== Data to use ==
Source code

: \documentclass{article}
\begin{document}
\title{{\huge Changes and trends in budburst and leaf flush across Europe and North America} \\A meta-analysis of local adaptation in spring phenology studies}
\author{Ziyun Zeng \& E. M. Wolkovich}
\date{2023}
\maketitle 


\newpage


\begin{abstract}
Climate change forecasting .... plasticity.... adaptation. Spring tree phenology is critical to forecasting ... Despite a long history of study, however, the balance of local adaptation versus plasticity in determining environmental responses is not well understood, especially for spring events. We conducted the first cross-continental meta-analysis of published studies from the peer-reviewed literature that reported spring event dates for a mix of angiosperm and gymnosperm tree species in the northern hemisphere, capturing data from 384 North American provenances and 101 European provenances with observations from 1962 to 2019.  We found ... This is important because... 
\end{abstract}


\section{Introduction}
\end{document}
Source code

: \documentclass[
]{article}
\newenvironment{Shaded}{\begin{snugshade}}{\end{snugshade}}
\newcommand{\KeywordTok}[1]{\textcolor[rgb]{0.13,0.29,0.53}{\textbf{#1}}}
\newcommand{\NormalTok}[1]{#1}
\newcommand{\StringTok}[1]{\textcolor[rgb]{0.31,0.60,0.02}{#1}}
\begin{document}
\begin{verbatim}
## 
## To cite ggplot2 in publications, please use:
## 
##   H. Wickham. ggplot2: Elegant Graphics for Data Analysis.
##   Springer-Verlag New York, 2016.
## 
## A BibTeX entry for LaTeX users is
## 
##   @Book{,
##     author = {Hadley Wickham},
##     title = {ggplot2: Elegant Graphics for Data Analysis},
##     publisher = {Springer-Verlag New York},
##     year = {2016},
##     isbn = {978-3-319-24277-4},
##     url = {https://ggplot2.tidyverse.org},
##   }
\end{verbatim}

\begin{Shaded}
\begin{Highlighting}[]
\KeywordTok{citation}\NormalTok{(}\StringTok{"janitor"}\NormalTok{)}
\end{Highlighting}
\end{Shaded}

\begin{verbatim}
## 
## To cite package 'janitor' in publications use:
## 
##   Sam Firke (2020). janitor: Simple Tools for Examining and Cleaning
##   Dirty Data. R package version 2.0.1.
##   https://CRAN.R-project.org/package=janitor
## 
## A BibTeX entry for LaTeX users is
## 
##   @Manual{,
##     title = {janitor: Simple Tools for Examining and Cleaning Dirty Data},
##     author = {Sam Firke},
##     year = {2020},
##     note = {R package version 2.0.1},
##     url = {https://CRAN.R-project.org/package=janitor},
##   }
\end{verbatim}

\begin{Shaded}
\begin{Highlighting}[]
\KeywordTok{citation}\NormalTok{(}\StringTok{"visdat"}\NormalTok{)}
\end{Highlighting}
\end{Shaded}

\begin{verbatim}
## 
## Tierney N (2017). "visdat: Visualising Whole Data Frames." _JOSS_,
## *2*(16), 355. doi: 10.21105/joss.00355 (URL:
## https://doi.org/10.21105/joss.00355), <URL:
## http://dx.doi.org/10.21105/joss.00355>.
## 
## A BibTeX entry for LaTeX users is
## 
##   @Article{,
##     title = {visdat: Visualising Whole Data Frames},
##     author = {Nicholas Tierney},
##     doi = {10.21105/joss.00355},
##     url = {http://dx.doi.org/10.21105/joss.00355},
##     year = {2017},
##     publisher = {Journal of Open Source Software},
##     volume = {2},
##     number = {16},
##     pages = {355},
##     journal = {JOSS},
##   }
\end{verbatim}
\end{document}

== Exercise ==
Copy each line of the listing above that includes the word "author".

== Response area ==
\author{Ziyun Zeng \& E. M. Wolkovich}
##     author = {Hadley Wickham},
##     author = {Sam Firke},
##     author = {Nicholas Tierney},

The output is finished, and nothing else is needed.